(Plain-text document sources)

+++

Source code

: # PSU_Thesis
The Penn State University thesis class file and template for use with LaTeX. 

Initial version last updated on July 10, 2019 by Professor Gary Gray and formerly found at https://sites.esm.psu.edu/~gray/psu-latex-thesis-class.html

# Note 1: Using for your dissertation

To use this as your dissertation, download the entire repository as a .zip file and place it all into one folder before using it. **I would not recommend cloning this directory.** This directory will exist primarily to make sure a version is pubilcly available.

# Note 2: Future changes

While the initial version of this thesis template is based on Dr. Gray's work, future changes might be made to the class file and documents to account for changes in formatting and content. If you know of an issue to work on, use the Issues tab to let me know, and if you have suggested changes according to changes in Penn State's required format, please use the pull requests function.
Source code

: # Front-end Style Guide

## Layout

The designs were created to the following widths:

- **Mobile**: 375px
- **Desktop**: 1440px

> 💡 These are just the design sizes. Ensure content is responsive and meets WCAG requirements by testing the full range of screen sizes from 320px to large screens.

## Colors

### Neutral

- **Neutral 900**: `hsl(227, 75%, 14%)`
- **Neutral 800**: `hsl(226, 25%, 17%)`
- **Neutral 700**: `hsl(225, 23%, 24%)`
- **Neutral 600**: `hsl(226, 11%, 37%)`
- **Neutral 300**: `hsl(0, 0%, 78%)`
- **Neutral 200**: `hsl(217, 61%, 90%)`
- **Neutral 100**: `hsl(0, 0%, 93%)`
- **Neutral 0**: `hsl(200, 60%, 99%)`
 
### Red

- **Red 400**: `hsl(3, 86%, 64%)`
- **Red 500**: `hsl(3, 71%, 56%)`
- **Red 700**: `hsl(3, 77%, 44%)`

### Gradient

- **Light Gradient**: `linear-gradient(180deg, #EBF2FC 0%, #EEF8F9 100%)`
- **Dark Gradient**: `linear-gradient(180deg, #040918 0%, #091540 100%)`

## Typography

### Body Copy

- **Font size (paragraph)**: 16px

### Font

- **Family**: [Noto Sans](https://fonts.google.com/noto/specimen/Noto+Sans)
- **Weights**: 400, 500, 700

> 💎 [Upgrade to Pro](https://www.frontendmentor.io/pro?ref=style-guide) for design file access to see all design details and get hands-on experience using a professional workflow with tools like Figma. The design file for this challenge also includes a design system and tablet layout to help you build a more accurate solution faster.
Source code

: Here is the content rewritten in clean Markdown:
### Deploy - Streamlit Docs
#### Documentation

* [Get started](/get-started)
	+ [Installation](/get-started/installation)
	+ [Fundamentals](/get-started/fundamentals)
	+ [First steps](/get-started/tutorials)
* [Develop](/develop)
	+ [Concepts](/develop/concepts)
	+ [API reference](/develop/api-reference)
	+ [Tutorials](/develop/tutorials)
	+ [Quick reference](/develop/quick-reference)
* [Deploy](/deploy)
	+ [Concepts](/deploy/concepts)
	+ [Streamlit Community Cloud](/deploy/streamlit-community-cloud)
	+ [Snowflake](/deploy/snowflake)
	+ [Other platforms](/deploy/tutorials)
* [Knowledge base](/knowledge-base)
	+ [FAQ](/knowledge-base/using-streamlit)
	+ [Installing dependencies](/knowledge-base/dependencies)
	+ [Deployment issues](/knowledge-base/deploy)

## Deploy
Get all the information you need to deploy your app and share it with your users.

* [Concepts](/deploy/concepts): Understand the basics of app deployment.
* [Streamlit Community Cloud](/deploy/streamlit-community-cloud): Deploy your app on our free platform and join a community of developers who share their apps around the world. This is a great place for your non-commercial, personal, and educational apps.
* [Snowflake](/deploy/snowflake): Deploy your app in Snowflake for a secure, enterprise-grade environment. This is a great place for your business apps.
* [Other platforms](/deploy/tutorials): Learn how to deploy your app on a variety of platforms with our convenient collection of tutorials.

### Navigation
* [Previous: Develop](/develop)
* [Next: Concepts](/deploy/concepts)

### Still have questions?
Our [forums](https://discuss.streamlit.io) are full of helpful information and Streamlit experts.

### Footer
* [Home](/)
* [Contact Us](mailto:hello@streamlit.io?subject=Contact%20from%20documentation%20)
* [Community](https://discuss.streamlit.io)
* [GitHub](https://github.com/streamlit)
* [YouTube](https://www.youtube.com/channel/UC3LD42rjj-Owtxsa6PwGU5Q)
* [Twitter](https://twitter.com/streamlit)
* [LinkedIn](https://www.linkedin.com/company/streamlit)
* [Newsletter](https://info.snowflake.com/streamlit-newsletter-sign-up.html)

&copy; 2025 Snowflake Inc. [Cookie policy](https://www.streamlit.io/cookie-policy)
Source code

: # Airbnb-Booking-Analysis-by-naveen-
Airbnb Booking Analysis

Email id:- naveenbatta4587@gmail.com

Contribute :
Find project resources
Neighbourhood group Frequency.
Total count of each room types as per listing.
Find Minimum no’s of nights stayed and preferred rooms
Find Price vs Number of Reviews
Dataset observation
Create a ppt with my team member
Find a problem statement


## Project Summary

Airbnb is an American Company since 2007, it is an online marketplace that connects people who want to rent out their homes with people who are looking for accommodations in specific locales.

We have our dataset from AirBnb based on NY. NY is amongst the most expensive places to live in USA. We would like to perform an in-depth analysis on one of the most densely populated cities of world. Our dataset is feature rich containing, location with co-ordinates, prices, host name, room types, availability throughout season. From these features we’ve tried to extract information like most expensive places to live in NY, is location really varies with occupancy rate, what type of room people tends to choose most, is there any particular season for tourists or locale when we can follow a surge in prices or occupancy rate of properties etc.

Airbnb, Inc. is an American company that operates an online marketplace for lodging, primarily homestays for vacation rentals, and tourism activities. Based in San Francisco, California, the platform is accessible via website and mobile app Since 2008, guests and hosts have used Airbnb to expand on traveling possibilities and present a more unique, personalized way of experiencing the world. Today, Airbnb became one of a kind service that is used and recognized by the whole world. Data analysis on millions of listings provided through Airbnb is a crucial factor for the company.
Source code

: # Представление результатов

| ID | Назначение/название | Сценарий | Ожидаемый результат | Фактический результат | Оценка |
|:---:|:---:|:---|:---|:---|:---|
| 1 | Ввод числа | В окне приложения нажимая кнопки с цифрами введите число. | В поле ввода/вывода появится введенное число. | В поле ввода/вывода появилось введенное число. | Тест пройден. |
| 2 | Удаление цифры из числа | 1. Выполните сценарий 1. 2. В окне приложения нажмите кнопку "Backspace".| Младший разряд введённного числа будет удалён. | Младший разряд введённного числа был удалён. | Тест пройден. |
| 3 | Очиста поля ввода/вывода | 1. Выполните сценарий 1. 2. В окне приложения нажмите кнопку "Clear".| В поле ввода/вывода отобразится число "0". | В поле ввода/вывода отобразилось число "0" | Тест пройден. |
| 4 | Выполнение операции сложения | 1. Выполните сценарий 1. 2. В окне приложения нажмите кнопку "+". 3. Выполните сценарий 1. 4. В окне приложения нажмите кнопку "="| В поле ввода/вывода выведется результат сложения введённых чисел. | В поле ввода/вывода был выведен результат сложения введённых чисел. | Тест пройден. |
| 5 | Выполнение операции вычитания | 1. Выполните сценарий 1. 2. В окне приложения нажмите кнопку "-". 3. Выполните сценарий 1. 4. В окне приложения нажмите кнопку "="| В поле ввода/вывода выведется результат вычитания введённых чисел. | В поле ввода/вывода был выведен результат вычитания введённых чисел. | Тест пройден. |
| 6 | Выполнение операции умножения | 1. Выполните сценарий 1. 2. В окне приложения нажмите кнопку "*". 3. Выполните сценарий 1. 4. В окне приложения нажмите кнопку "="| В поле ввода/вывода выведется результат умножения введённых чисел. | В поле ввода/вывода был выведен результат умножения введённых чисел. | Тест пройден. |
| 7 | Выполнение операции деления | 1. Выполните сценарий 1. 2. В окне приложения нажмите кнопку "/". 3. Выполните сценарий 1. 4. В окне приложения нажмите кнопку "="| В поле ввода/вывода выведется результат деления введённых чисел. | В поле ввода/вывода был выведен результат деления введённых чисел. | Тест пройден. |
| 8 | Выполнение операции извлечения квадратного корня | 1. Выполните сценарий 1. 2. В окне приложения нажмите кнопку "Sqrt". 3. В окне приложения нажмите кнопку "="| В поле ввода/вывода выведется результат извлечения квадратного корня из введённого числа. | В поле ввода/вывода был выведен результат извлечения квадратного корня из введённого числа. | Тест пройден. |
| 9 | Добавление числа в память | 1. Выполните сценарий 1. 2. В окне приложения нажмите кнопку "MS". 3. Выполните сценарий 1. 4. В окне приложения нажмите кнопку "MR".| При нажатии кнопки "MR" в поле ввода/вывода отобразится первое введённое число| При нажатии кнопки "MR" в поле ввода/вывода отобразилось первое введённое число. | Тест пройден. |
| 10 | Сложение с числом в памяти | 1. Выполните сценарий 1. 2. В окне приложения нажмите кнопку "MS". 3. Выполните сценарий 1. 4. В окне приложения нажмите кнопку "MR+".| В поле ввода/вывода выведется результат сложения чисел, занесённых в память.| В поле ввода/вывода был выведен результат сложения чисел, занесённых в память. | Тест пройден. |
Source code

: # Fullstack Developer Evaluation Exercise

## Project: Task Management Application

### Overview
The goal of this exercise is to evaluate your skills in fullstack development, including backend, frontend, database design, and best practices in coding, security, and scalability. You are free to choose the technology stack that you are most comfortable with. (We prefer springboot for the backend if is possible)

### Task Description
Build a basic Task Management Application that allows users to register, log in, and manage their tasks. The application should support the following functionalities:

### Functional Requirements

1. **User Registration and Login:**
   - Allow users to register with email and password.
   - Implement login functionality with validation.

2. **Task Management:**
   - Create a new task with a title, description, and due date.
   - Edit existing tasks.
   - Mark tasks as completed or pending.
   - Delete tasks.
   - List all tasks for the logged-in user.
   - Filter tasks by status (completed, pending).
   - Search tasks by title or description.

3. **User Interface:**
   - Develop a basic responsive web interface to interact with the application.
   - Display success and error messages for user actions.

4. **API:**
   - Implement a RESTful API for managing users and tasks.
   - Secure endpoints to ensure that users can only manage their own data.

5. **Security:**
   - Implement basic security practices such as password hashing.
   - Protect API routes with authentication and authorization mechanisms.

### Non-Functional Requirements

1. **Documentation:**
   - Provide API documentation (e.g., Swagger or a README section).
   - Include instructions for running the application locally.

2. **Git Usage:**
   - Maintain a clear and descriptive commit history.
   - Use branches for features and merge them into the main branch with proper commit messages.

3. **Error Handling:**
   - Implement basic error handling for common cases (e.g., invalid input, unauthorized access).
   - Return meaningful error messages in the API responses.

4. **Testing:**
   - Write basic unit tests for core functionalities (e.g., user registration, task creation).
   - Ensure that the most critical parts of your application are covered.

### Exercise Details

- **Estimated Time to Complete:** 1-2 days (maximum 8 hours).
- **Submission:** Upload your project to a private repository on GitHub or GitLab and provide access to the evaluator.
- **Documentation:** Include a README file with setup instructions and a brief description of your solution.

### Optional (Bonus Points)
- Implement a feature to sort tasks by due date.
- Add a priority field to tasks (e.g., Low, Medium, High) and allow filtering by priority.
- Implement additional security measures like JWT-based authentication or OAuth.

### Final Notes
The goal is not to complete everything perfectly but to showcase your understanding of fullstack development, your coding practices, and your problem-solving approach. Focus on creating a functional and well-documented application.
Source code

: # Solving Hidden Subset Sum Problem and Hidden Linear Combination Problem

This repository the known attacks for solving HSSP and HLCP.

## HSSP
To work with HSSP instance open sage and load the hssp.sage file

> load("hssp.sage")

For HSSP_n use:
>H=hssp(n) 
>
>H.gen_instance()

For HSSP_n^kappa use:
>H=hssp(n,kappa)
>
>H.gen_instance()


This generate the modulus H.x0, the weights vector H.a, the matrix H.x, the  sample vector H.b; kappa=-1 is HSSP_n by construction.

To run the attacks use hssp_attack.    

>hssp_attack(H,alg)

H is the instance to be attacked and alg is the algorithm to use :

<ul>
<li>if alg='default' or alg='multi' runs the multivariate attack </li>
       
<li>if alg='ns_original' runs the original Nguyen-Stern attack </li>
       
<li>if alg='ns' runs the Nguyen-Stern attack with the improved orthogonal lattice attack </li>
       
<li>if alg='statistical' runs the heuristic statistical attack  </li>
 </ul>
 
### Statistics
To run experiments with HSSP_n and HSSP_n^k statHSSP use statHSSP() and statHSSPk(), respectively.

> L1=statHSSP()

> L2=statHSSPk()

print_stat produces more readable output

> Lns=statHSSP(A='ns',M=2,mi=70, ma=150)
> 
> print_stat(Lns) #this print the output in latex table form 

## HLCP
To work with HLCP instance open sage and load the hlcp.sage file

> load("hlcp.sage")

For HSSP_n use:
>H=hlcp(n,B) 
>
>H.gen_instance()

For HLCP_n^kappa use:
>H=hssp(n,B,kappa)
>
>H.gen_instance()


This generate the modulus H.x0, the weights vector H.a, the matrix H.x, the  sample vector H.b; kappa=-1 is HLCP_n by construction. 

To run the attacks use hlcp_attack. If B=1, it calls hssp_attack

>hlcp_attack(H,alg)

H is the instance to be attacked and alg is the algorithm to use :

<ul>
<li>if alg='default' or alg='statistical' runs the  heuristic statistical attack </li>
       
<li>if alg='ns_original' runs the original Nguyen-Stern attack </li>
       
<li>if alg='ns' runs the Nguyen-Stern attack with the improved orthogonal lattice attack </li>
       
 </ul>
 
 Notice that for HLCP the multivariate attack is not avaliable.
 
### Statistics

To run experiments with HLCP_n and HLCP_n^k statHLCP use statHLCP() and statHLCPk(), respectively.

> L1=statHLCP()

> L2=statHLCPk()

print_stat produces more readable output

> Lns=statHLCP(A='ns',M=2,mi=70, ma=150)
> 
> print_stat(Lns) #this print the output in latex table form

+++

AIM OF THE EXERCISE - Reproduce every line from the preceding data in which the word "modulus" can be found.

TASK RESULT -
This generate the modulus H.x0, the weights vector H.a, the matrix H.x, the  sample vector H.b; kappa=-1 is HSSP_n by construction.
This generate the modulus H.x0, the weights vector H.a, the matrix H.x, the  sample vector H.b; kappa=-1 is HLCP_n by construction. 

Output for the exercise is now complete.